* Exercise details *
Give an exact copy of the lines from the beginning of the listing below to the "# -rr after" line, inclusive.

Data for this exercise Block Start

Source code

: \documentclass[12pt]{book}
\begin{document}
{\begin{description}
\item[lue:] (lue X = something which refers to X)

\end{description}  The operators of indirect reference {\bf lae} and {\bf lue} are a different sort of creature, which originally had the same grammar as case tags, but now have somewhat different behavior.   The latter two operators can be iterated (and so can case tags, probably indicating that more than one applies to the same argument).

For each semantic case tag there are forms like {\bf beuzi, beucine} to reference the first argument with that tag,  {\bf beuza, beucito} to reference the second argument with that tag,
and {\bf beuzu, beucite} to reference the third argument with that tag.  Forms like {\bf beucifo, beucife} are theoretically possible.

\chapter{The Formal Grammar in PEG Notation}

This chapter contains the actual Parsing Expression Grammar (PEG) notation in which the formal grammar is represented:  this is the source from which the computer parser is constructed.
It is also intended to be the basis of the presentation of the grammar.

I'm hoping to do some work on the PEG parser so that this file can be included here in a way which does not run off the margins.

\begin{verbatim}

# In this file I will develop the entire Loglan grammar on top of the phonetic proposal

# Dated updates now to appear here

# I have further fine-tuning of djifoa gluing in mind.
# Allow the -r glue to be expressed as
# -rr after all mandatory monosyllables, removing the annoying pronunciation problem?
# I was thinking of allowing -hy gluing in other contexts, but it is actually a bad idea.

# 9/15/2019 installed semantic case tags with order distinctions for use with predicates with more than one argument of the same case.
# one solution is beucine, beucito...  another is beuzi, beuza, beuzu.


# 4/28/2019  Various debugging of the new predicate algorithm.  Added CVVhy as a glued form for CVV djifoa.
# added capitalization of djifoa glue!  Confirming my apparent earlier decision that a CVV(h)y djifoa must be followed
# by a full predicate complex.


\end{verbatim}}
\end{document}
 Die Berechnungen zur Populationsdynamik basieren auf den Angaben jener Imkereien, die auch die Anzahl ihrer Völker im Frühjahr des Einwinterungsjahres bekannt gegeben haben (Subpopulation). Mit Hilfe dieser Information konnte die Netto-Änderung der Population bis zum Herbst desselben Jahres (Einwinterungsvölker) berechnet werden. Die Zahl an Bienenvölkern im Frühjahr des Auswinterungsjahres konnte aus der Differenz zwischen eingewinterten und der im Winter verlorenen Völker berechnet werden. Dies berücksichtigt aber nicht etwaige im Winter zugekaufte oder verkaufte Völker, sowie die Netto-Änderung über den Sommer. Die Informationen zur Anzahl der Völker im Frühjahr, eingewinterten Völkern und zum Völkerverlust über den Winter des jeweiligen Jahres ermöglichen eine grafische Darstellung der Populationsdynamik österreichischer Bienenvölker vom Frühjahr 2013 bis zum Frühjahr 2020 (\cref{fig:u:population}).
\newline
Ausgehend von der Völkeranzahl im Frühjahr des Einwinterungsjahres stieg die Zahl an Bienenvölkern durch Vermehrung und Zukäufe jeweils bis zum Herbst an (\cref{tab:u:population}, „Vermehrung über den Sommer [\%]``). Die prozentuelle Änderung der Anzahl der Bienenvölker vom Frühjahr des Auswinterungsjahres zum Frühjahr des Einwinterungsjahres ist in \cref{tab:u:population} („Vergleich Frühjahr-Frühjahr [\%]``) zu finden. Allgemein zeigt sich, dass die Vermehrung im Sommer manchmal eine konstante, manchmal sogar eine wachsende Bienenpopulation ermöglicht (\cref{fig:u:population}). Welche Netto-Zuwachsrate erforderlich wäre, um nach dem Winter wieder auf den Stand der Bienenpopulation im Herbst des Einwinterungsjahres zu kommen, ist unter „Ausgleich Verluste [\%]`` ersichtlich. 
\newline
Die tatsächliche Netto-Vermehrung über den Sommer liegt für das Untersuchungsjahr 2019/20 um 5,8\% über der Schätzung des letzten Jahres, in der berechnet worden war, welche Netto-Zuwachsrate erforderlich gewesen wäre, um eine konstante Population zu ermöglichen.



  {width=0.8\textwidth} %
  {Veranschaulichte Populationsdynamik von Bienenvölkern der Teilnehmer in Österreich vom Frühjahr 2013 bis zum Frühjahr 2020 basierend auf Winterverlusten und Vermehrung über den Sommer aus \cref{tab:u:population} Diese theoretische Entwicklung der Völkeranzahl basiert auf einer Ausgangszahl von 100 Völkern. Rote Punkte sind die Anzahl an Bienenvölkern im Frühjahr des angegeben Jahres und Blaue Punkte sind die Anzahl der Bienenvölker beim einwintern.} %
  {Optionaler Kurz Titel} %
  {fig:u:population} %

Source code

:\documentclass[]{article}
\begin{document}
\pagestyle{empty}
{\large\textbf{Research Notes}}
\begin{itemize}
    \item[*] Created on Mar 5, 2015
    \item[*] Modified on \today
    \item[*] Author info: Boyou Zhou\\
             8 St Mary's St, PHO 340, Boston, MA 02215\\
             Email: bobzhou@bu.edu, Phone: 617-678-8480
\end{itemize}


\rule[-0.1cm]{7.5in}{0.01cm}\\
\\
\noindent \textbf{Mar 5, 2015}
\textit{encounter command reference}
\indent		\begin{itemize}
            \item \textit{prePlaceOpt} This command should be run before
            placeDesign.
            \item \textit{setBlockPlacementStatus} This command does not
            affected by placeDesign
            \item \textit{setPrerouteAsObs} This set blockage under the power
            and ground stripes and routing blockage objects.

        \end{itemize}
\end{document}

Data for this exercise Block End

* Reply *
Source code

: \documentclass[12pt]{book}
\begin{document}
{\begin{description}
\item[lue:] (lue X = something which refers to X)

\end{description}  The operators of indirect reference {\bf lae} and {\bf lue} are a different sort of creature, which originally had the same grammar as case tags, but now have somewhat different behavior.   The latter two operators can be iterated (and so can case tags, probably indicating that more than one applies to the same argument).

For each semantic case tag there are forms like {\bf beuzi, beucine} to reference the first argument with that tag,  {\bf beuza, beucito} to reference the second argument with that tag,
and {\bf beuzu, beucite} to reference the third argument with that tag.  Forms like {\bf beucifo, beucife} are theoretically possible.

\chapter{The Formal Grammar in PEG Notation}

This chapter contains the actual Parsing Expression Grammar (PEG) notation in which the formal grammar is represented:  this is the source from which the computer parser is constructed.
It is also intended to be the basis of the presentation of the grammar.

I'm hoping to do some work on the PEG parser so that this file can be included here in a way which does not run off the margins.

\begin{verbatim}

# In this file I will develop the entire Loglan grammar on top of the phonetic proposal

# Dated updates now to appear here

# I have further fine-tuning of djifoa gluing in mind.
# Allow the -r glue to be expressed as
# -rr after all mandatory monosyllables, removing the annoying pronunciation problem?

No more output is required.